Analyzing phenotypes—traits of organisms—is a cornerstone of evolutionary biology. Traits are crucial for reconstructing phylogenetic trees, inferring ancestral character states, and understanding the mechanisms driving species diversification across the Tree of Life.
In this talk, I will primarily focus on discrete traits, which are modeled in a phylogenetic context using continuous-time Markov chains (CTMCs). I will explore how an intriguing mathematical concept known as Markov chain lumpability can enhance existing models and support the development of new models to address emerging biological questions. Lumpability also offers a solution to the issue of model congruence, a problem that arises when multiple models representing vastly different evolutionary scenarios fit the data equally well, challenging standard model selection practices.

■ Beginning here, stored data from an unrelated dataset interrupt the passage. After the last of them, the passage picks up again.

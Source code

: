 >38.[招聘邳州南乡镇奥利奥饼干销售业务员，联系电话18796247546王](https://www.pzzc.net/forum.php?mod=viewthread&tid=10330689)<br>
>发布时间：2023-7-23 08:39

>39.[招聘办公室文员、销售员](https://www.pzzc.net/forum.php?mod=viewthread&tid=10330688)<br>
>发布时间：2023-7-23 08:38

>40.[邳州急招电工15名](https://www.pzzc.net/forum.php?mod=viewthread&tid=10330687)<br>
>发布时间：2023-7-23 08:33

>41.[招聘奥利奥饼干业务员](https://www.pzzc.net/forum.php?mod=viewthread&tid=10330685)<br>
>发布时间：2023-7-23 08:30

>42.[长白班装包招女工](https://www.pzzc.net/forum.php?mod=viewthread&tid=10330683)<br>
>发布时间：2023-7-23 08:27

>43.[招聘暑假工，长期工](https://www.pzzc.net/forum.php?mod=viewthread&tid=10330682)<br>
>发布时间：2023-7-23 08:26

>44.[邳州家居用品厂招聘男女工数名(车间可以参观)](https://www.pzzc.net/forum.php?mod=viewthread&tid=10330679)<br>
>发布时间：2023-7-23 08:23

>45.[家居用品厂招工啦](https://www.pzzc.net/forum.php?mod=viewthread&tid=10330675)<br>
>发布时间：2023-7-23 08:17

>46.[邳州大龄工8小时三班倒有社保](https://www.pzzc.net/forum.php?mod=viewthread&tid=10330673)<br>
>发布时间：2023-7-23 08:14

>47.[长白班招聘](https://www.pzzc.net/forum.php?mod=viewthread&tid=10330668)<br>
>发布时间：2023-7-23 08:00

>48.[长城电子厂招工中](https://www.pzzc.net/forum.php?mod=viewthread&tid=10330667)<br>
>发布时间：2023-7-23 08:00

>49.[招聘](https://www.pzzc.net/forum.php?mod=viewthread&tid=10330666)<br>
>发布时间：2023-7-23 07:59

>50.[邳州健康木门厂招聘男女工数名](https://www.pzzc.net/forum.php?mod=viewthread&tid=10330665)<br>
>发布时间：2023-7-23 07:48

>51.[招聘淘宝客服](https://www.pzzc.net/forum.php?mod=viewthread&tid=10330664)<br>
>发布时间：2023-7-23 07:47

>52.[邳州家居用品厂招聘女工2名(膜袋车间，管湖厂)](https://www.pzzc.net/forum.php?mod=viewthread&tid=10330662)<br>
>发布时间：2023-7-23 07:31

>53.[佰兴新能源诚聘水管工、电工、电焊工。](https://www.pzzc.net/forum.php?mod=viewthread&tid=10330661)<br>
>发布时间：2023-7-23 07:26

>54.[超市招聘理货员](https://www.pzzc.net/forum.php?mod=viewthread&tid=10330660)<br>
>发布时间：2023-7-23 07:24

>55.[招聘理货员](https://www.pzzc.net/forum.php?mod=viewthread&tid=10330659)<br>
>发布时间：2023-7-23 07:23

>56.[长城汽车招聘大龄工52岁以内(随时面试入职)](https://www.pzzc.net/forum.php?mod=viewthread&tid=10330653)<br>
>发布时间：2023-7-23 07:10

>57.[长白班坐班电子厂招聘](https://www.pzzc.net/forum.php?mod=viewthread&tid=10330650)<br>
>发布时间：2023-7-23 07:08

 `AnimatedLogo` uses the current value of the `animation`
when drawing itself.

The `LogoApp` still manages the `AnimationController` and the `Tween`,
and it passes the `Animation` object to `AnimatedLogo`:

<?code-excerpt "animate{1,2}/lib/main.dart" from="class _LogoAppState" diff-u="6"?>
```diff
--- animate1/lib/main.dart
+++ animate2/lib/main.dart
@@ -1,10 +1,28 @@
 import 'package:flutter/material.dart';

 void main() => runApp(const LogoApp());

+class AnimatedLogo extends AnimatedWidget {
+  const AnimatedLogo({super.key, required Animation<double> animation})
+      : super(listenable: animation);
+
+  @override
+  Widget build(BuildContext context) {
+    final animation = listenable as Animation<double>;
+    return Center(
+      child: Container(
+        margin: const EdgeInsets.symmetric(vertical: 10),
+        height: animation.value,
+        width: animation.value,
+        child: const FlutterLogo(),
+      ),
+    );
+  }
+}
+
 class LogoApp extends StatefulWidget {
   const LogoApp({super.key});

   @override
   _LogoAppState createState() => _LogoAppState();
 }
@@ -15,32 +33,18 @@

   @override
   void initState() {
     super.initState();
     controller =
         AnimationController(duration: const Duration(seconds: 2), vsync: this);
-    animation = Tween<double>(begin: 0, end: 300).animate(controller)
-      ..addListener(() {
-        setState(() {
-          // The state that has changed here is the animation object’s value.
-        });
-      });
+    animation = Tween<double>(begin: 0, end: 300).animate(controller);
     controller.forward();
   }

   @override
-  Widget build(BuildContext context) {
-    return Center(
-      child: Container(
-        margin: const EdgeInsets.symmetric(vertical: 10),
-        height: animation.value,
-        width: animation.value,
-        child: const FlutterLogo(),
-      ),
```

Furthermore, I will discuss how to make species traits interpretable by computers using ontologies—computational frameworks that represent domain knowledge (e.g., anatomy) through well-defined terms and relationships. Specifically, I will highlight Phenoscript, a language that leverages ontologies to generate machine-readable descriptions of species and their traits. This approach has the potential to facilitate large-scale trait analysis for phylogenetics and biosystematics.

Bio

Sergei Tarasov earned my PhD in Entomology from the University of Oslo and completed two postdoctoral fellowships at the National Institute for Mathematical and Biological Synthesis (Knoxville, USA) and Virginia Tech (Blacksburg, USA) on modeling trait evolution. Currently, he serves as a curator and Associate Professor at the Finnish Museum of Natural History. His research centers on the systematics of beetles, with empirical insights fueling my theoretical work. This includes developing computational tools and statistical models for trait analysis on phylogenetic trees and taxonomy, aimed at addressing a wide range of evolutionary questions.